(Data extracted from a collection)
******************************
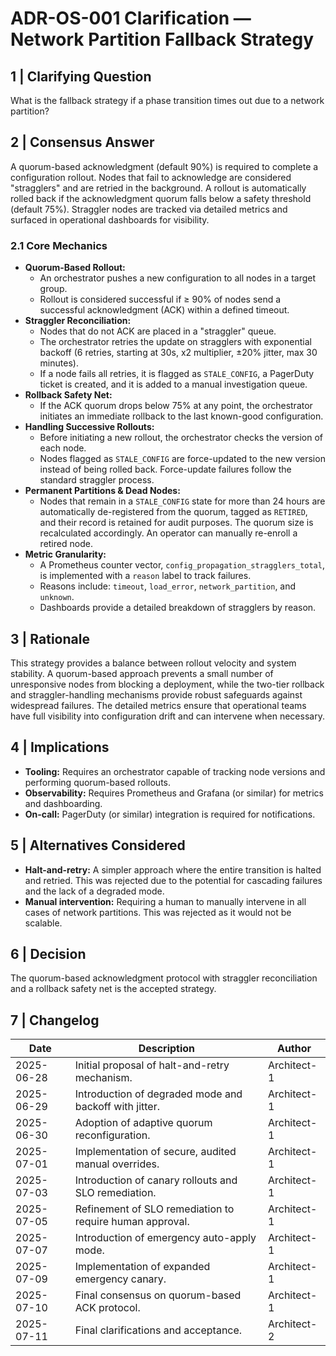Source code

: # ADR-OS-001 Clarification — Network Partition Fallback Strategy

## 1  |  Clarifying Question

What is the fallback strategy if a phase transition times out due to a network partition?

## 2  |  Consensus Answer

A quorum-based acknowledgment (default 90%) is required to complete a configuration rollout. Nodes that fail to acknowledge are considered "stragglers" and are retried in the background. A rollout is automatically rolled back if the acknowledgment quorum falls below a safety threshold (default 75%). Straggler nodes are tracked via detailed metrics and surfaced in operational dashboards for visibility.

### 2.1 Core Mechanics

*   **Quorum-Based Rollout:**
    *   An orchestrator pushes a new configuration to all nodes in a target group.
    *   Rollout is considered successful if ≥ 90% of nodes send a successful acknowledgment (ACK) within a defined timeout.
*   **Straggler Reconciliation:**
    *   Nodes that do not ACK are placed in a "straggler" queue.
    *   The orchestrator retries the update on stragglers with exponential backoff (6 retries, starting at 30s, x2 multiplier, ±20% jitter, max 30 minutes).
    *   If a node fails all retries, it is flagged as `STALE_CONFIG`, a PagerDuty ticket is created, and it is added to a manual investigation queue.
*   **Rollback Safety Net:**
    *   If the ACK quorum drops below 75% at any point, the orchestrator initiates an immediate rollback to the last known-good configuration.
*   **Handling Successive Rollouts:**
    *   Before initiating a new rollout, the orchestrator checks the version of each node.
    *   Nodes flagged as `STALE_CONFIG` are force-updated to the new version instead of being rolled back. Force-update failures follow the standard straggler process.
*   **Permanent Partitions & Dead Nodes:**
    *   Nodes that remain in a `STALE_CONFIG` state for more than 24 hours are automatically de-registered from the quorum, tagged as `RETIRED`, and their record is retained for audit purposes. The quorum size is recalculated accordingly. An operator can manually re-enroll a retired node.
*   **Metric Granularity:**
    *   A Prometheus counter vector, `config_propagation_stragglers_total`, is implemented with a `reason` label to track failures.
    *   Reasons include: `timeout`, `load_error`, `network_partition`, and `unknown`.
    *   Dashboards provide a detailed breakdown of stragglers by reason.

## 3  |  Rationale

This strategy provides a balance between rollout velocity and system stability. A quorum-based approach prevents a small number of unresponsive nodes from blocking a deployment, while the two-tier rollback and straggler-handling mechanisms provide robust safeguards against widespread failures. The detailed metrics ensure that operational teams have full visibility into configuration drift and can intervene when necessary.

## 4  |  Implications

*   **Tooling:** Requires an orchestrator capable of tracking node versions and performing quorum-based rollouts.
*   **Observability:** Requires Prometheus and Grafana (or similar) for metrics and dashboarding.
*   **On-call:** PagerDuty (or similar) integration is required for notifications.

## 5  |  Alternatives Considered

*   **Halt-and-retry:** A simpler approach where the entire transition is halted and retried. This was rejected due to the potential for cascading failures and the lack of a degraded mode.
*   **Manual intervention:** Requiring a human to manually intervene in all cases of network partitions. This was rejected as it would not be scalable.

## 6  |  Decision

The quorum-based acknowledgment protocol with straggler reconciliation and a rollback safety net is the accepted strategy.

## 7  |  Changelog

| Date       | Description                                                   | Author      |
| ---------- | ------------------------------------------------------------- | ----------- |
| 2025-06-28 | Initial proposal of halt-and-retry mechanism.                 | Architect-1 |
| 2025-06-29 | Introduction of degraded mode and backoff with jitter.        | Architect-1 |
| 2025-06-30 | Adoption of adaptive quorum reconfiguration.                  | Architect-1 |
| 2025-07-01 | Implementation of secure, audited manual overrides.           | Architect-1 |
| 2025-07-03 | Introduction of canary rollouts and SLO remediation.          | Architect-1 |
| 2025-07-05 | Refinement of SLO remediation to require human approval.      | Architect-1 |
| 2025-07-07 | Introduction of emergency auto-apply mode.                    | Architect-1 |
| 2025-07-09 | Implementation of expanded emergency canary.                  | Architect-1 |
| 2025-07-10 | Final consensus on quorum-based ACK protocol.                 | Architect-1 |
| 2025-07-11 | Final clarifications and acceptance.                          | Architect-2 |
******************************
[What the task asks] A faithful copy of the lines from the line containing "not be scalable." to the end of the data should be set down, both ends included, and nothing more.

[Exercise result]
*   **Manual intervention:** Requiring a human to manually intervene in all cases of network partitions. This was rejected as it would not be scalable.

## 6  |  Decision

The quorum-based acknowledgment protocol with straggler reconciliation and a rollback safety net is the accepted strategy.

## 7  |  Changelog

| Date       | Description                                                   | Author      |
| ---------- | ------------------------------------------------------------- | ----------- |
| 2025-06-28 | Initial proposal of halt-and-retry mechanism.                 | Architect-1 |
| 2025-06-29 | Introduction of degraded mode and backoff with jitter.        | Architect-1 |
| 2025-06-30 | Adoption of adaptive quorum reconfiguration.                  | Architect-1 |
| 2025-07-01 | Implementation of secure, audited manual overrides.           | Architect-1 |
| 2025-07-03 | Introduction of canary rollouts and SLO remediation.          | Architect-1 |
| 2025-07-05 | Refinement of SLO remediation to require human approval.      | Architect-1 |
| 2025-07-07 | Introduction of emergency auto-apply mode.                    | Architect-1 |
| 2025-07-09 | Implementation of expanded emergency canary.                  | Architect-1 |
| 2025-07-10 | Final consensus on quorum-based ACK protocol.                 | Architect-1 |
| 2025-07-11 | Final clarifications and acceptance.                          | Architect-2 |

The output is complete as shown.